The species in the genus Haplomitrium are thought to constitute a primitive group of liverworts - a relict of an ancient line of liverworts and related only remotely to other present-day species. Haplomitrium gametophytes develop short, root-like growths in which there is a fungus/liverwort association. These root-like growths are called mycotrophic axes (that last word being the plural of axis) and are quite distinct from rhizoids (the root-like anchoring structures produced by many bryophytes). Species of Haplomitrium lack rhizoids. Each mycotrophic axis secretes abundant mucilage, which harbours fungal hyphae. The hyphae penetrate the axis and, depending on the liverwort species, may form swellings or small branched growths (the latter called arbuscles) within the cells of the axis.
The accompanying diagram is a stylized depiction of the gametophyte of Haplomitrium gibbsiae. In Australia the species is found in Tasmania. The colours have no significance, other than to help distinguish the features. The upright, photosynthesizing shoots are shown in green. These have grown up from a creeping rhizome (shown in dark brown), which has also produced the downward-growing mycotrophic axes (shown in orange-brown). Surrounding the mycotrophic axes is the mucilage (shown in blue).
There is some variation in the gametophytic structure between different Haplomitrium species. In Haplomitrium gibbsiae mycotrophic axes are rarely more than a few millimetres long and do not form side-branches. In Haplomitrium ovalifolium (which has not been found in Australia) there is no rhizome, the mycotrophic axes growing directly from the bases of the upright shoots. In the latter species the mycotrophic axes are thinner, longer and with numerous side-branches.
The available, but indirect, evidence certainly suggests that the fungus obtains carbohydrates from the liverwort and that the liverwort obtains other nutrients from the fungus.

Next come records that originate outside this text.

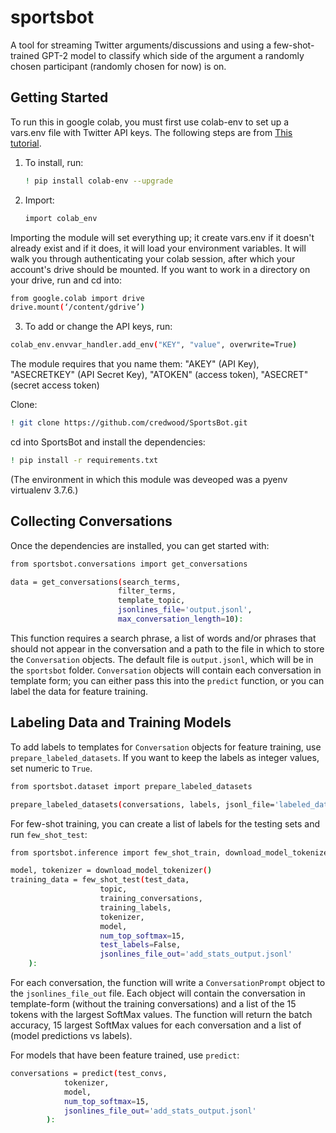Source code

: # sportsbot

A tool for streaming Twitter arguments/discussions and using a few-shot-trained GPT-2 model to classify which side of the argument a randomly chosen participant (randomly chosen for now) is on.

## Getting Started

To run this in google colab, you must first use colab-env to set up a vars.env file with Twitter API keys. The following steps are from [This tutorial](https://colab.research.google.com/github/apolitical/colab-env/blob/master/colab_env_testbed.ipynb#scrollTo=2rz2V-k1BZY9).

1. To install, run:

    ```sh
    ! pip install colab-env --upgrade
    ```

2. Import:

    ```sh
    import colab_env
     ```

Importing the module will set everything up; it create vars.env if it doesn't already exist and if it does, it will load your environment variables. It will walk you through authenticating your colab session, after which your account's drive should be mounted. If you want to work in a directory on your drive, run and cd into:

```sh
from google.colab import drive
drive.mount(‘/content/gdrive’)
```

3. To add or change the API keys, run:

```sh
colab_env.envvar_handler.add_env("KEY", "value", overwrite=True)
```

The module requires that you name them: "AKEY" (API Key), "ASECRETKEY" (API Secret Key), "ATOKEN" (access token), "ASECRET" (secret access token)

Clone:

```sh
! git clone https://github.com/credwood/SportsBot.git
```

cd into SportsBot and install the dependencies:

```sh
! pip install -r requirements.txt
```
(The environment in which this module was deveoped was a pyenv virtualenv 3.7.6.)

## Collecting Conversations

Once the dependencies are installed, you can get started with:

```sh
from sportsbot.conversations import get_conversations

data = get_conversations(search_terms,
                        filter_terms,
                        template_topic,
                        jsonlines_file='output.jsonl',
                        max_conversation_length=10):
```

This function requires a search phrase, a list of words and/or phrases that should not appear in the conversation and a path to the file in which to store the `Conversation` objects. The default file is `output.jsonl`, which will be in the `sportsbot` folder. `Conversation` objects will contain each conversation in template form; you can either pass this into the `predict` function, or you can label the data for feature training.

## Labeling Data and Training Models

To add labels to templates for `Conversation` objects for feature training, use `prepare_labeled_datasets`. If you want to keep the labels as integer values, set numeric to `True`.

```sh
from sportsbot.dataset import prepare_labeled_datasets

prepare_labeled_datasets(conversations, labels, jsonl_file='labeled_data.jsonl', numeric=False)
```

For few-shot training, you can create a list of labels for the testing sets and run `few_shot_test`:

```sh
from sportsbot.inference import few_shot_train, download_model_tokenizer

model, tokenizer = download_model_tokenizer()
training_data = few_shot_test(test_data,
                    topic,
                    training_conversations,
                    training_labels,
                    tokenizer,
                    model,
                    num_top_softmax=15,
                    test_labels=False,
                    jsonlines_file_out='add_stats_output.jsonl'
    ):
```

For each conversation, the function will write a `ConversationPrompt` object to the `jsonlines_file_out` file. Each object will contain the conversation in template-form (without the training conversations) and a list of the 15 tokens with the largest SoftMax values. The function will return the batch accuracy, 15 largest SoftMax values for each conversation and a list of (model predictions vs labels).

For models that have been feature trained, use `predict`:

```sh
conversations = predict(test_convs,
            tokenizer,
            model,
            num_top_softmax=15,
            jsonlines_file_out='add_stats_output.jsonl'
        ):
```
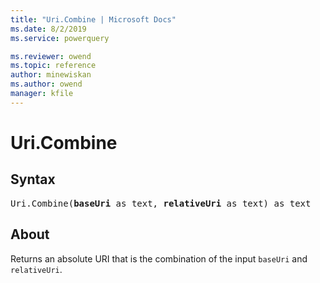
 ```yaml
---
title: "Uri.Combine | Microsoft Docs"
ms.date: 8/2/2019
ms.service: powerquery

ms.reviewer: owend
ms.topic: reference
author: minewiskan
ms.author: owend
manager: kfile
---
```

# Uri.Combine

## Syntax

<pre>
Uri.Combine(<b>baseUri</b> as text, <b>relativeUri</b> as text) as text
</pre>
  
## About  
Returns an absolute URI that is the combination of the input `baseUri` and `relativeUri`.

However, confirmation of that suggestion would need a detailed investigation of the physiology of the fungus-liverwort association.
The fungi involved in the association belong to a group called the Glomeromycota, considered to be the most ancient of the mycorrhizal fungi. Given that, and the fact that Haplomitrium is an ancient plant lineage, it has been suggested that the Haplomitrium-Glomeromycota association is the most primitive of the known symbioses between fungi and land plants. The Glomeromycota form associations with a number of thallose liverworts.